Correspondence: Dr MJA de Jonge, E-mail: m.dejonge@erasmusmc.nl

Received 13 May 2004; Revised 28 July 2004; Accepted 29 July 2004; Published online 28 September 2004.

Abstract

XR11576 is an oral topoisomerase I and II inhibitor. The objectives of this phase I study were to assess the dose-limiting toxicities (DLTs), to determine the maximum tolerated dose (MTD) and to describe the pharmacokinetics (PKs) of XR11576 when administered orally on days 1–5 every 3 weeks to patients with advanced solid tumours. Patients were treated with escalating doses of XR11576 at doses ranging from 30 to 180 mg day^-1. For PK analysis, plasma sampling was performed during the first and second courses of treatment and XR11576 concentrations were assayed using a validated high-performance liquid chromatographic assay with mass spectrometric detection. In all, 21 patients received a total of 47 courses. The MTD was reached at 180 mg day^-1, with diarrhoea and fatigue as DLT. Nausea and vomiting, although not qualifying for DLT, was ubiquitous. Only in combination with an extensive prophylactic antiemetic regimen consisting of a combination of both dexamethasone and a 5HT3 antagonist was treatment with XR11576 at 120 mg day^-1 tolerable.

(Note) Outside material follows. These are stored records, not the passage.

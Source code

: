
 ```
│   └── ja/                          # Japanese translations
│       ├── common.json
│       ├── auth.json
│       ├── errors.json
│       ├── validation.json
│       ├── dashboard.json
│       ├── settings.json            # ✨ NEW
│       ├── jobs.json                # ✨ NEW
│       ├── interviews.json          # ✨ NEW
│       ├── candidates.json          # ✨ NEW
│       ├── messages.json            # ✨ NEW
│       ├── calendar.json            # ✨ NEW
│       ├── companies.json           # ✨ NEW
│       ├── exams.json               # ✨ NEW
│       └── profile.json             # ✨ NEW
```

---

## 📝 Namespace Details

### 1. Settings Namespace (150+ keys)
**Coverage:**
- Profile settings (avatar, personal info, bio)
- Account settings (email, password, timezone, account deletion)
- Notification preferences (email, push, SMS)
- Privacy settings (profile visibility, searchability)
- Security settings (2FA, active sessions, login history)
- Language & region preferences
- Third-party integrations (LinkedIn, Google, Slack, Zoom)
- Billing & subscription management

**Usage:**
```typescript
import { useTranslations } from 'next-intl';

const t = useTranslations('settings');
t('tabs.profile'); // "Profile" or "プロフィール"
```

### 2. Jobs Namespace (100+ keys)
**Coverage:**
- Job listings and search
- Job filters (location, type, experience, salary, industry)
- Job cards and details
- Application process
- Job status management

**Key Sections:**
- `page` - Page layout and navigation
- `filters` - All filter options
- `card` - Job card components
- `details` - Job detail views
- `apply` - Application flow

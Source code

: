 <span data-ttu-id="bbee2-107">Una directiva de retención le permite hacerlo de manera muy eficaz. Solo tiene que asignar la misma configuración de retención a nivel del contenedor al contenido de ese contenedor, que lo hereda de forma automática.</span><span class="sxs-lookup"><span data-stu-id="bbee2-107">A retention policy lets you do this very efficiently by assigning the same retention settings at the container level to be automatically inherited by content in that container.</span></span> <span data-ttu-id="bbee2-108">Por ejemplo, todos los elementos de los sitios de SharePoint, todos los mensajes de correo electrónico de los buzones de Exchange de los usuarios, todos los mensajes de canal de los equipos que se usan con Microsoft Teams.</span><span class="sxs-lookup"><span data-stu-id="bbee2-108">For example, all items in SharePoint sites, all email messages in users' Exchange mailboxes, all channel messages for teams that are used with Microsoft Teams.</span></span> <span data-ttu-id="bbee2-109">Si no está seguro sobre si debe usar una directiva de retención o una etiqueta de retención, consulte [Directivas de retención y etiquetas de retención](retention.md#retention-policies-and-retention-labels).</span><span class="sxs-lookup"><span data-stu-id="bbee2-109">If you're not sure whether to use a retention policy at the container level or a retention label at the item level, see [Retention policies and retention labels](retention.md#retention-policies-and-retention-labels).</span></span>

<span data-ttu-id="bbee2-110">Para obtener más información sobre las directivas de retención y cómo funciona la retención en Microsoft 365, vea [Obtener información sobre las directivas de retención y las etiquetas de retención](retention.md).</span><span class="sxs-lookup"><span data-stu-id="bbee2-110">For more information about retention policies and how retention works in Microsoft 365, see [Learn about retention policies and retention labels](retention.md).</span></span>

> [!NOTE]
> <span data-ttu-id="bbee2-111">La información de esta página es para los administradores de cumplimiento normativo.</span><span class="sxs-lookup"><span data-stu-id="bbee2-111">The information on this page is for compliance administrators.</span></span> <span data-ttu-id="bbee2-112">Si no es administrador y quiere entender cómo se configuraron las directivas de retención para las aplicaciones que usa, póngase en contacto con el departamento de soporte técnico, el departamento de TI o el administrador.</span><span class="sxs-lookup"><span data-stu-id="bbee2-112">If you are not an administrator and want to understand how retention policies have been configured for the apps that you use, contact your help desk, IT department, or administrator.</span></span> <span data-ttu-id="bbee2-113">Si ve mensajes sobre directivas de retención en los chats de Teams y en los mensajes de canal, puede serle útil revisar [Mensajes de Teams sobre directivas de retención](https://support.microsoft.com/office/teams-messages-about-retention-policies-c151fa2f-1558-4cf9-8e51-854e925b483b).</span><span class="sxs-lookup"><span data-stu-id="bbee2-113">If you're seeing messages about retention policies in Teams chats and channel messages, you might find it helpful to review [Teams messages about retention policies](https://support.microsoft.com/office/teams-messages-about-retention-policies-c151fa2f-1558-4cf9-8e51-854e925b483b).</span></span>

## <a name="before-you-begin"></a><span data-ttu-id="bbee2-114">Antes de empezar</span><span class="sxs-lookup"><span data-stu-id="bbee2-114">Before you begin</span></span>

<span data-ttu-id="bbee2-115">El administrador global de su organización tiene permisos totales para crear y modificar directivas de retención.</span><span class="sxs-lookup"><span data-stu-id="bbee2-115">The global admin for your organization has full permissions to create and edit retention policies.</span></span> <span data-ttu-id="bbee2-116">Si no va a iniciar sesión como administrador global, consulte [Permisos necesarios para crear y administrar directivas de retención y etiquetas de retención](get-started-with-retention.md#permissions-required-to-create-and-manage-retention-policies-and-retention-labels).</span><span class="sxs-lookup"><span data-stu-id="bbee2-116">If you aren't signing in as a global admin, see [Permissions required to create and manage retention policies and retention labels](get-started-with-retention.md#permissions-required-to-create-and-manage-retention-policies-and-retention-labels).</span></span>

The systemic exposure of XR11576 increased more than proportionally with increasing dose, with a large interpatient variability. No objective responses were seen; four patients experienced stable disease for periods of 12–30 weeks. In this study, the DLTs of XR11576 were diarrhoea and fatigue. The recommended dose for phase II studies of XR11576 is 120 mg administered orally, on days 1–5 every 21 days. Alternative regimens are currently being explored.